Henderson County Sheriff Botie Hillhouse told the Athens Kiwanis Club on Tuesday that although several gaming rooms were shut down recently, some are re-emerging.
"We did make gaming rooms a priority here," Hillhouse said. "We were actually able to shut them down for a while but unfortunately they're coming back, so we're going to have to focus more resourses on them."
The game rooms are dangerous places where you'll find drug activity, Hillhouse said.
"You've got a lot of elderly people in them and a lot of times they'll get robbed," Hillhouse said.
The gaming machines are much like slot machines seen in casinos in Louisiana. The machines themselves are not illegal, but paying big prizes or large sums of money to winners is. The biggest one shut down in the county recently was on State Highway 155 in Coffee City, on the eastern edge of the county.
"With that organization, we seized over $1 million," Hillhouse said. "They were making probably $20,000 to $40,000 a week for the owners so they're willing to take a misdemeanor slap on the wrist to make that kind of money."
Hillhouse said the HCSO now investigates the gaming rooms as organized criminal activity. It takes longer to investigate, but carries a stiffer sentence.
"If we can make that case, it's a felony case," Hillhouse said. "When we started doing that, they all closed their doors."
The game rooms were gone for about a year before they started cropping up again.
Hillhouse said his department has had success fighting drugs in the county, which remains an ongoing process.
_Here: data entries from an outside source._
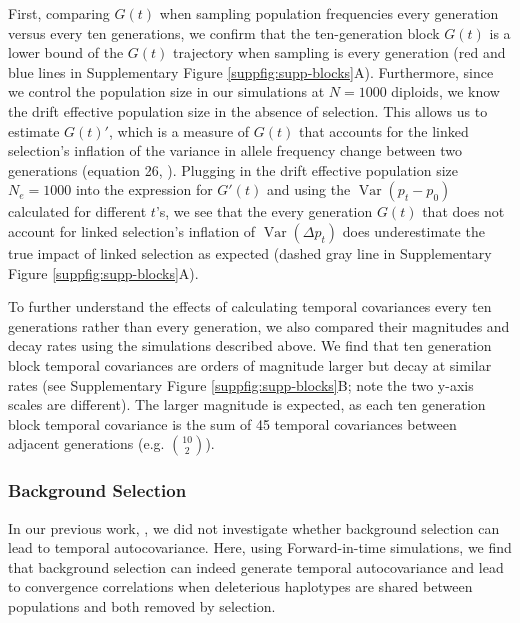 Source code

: \documentclass[11pt]{article}
\DeclareMathOperator{\var}{Var}
\begin{document}
{First, comparing $G(t)$ when sampling population frequencies every generation
versus every ten generations, we confirm that the ten-generation block $G(t)$
is a lower bound of the $G(t)$ trajectory when sampling is every generation
(red and blue lines in Supplementary Figure \ref{suppfig:supp-blocks}A).
Furthermore, since we control the population size in our simulations at $N =
1000$ diploids, we know the drift effective population size in the absence of
selection. This allows us to estimate $G(t)'$, which is a measure of $G(t)$
that accounts for the linked selection's inflation of the variance in allele
frequency change between two generations (equation 26, \cite{Buffalo2019-io}).
Plugging in the drift effective population size $N_e = 1000$ into the
expression for $G'(t)$ and using the $\var(p_t - p_0)$ calculated for different
$t$'s, we see that the every generation $G(t)$ that does not account for linked
selection's inflation of $\var(\Delta p_t)$ does underestimate the true impact
of linked selection as expected (dashed gray line in Supplementary Figure
\ref{suppfig:supp-blocks}A).

To further understand the effects of calculating temporal covariances every ten
generations rather than every generation, we also compared their magnitudes and
decay rates using the simulations described above. We find that ten generation
block temporal covariances are orders of magnitude larger but decay at similar
rates (see Supplementary Figure \ref{suppfig:supp-blocks}B; note the two y-axis
scales are different). The larger magnitude is expected, as each ten generation
block temporal covariance is the sum of 45 temporal covariances between
adjacent generations (e.g. $10 \choose 2$).

\subsubsection{Background Selection}

In our previous work, \textcite{Buffalo2019-io}, we did not investigate whether
background selection can lead to temporal autocovariance. Here, using
Forward-in-time simulations, we find that background selection can indeed
generate temporal autocovariance and lead to convergence correlations when
deleterious haplotypes are shared between populations and both removed by
selection. 

}
\end{document}
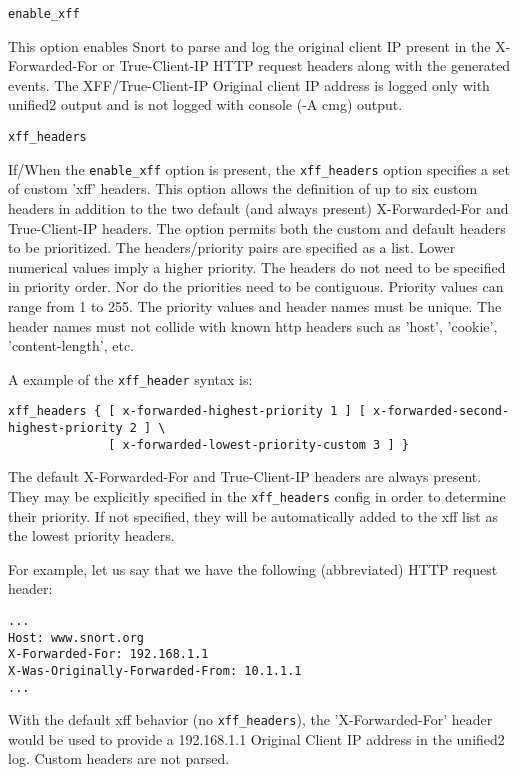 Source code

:\documentclass[english]{report}
\newcounter{slistnum}
\newenvironment{slist}
{ \begin{list}{ {\bf \arabic{slistnum}.} }{\usecounter{slistnum} } }
{ \end{list} }
\begin{document}
\begin{slist}
\item \texttt{enable\_xff}

This option enables Snort to parse and log the original client IP present in the
X-Forwarded-For or True-Client-IP HTTP request headers along with the generated
events. The XFF/True-Client-IP Original client IP address is logged only with
unified2 output and is not logged with console (-A cmg) output.

\item \texttt{xff\_headers}

If/When the \texttt{enable\_xff} option is present, the \texttt{xff\_headers} option specifies a set of custom 'xff'
headers.  This option allows the definition of up to six custom headers in addition to the
two default (and always present) X-Forwarded-For and True-Client-IP headers.  The option
permits both the custom and default headers to be prioritized.  The headers/priority pairs
are specified as a list.  Lower numerical values imply a higher priority.  The headers do
not need to be specified in priority order.  Nor do the priorities need to be contiguous.
Priority values can range from 1 to 255.  The priority values and header names must be unique.
The header names must not collide with known http headers such as 'host', 'cookie',
'content-length', etc.

A example of the \texttt{xff\_header} syntax is:
\begin{verbatim}
xff_headers { [ x-forwarded-highest-priority 1 ] [ x-forwarded-second-highest-priority 2 ] \
              [ x-forwarded-lowest-priority-custom 3 ] }
\end{verbatim}

The default X-Forwarded-For and True-Client-IP headers are always present.  They may be explicitly
specified in the \texttt{xff\_headers} config in order to determine their priority.  If not specified, they
will be automatically added to the xff list as the lowest priority headers.

For example, let us say that we have the following (abbreviated) HTTP request header:

\begin{verbatim}
...
Host: www.snort.org
X-Forwarded-For: 192.168.1.1
X-Was-Originally-Forwarded-From: 10.1.1.1
...
\end{verbatim}
 
With the default xff behavior (no \texttt{xff\_headers}), the 'X-Forwarded-For' header would be used to
provide a 192.168.1.1 Original Client IP address in the unified2 log.  Custom headers are not
parsed.


\end{slist}
\end{document}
He credits his deputies with working hard in the effort to rid the county of the illegal substances and their dealers.
Another subject Hillhouse covered at the Kiwanis meeting is a recent agreement that will help the county get evidence tested quicker at the Texas Department of Public Safety Crime Lab.
Henderson County is teaming up with Kaufman County to get a quicker turnaround on drug tests. Commissioners Court recently approved an interlocal agreement allowing the counties to share the cost of having the tests conducted by the Texas Department of Public Safety. The contract dedicates a DPS chemist to prioritize Henderson or Kaufman County cases. Henderson County pays $45,000 for its half of the cost.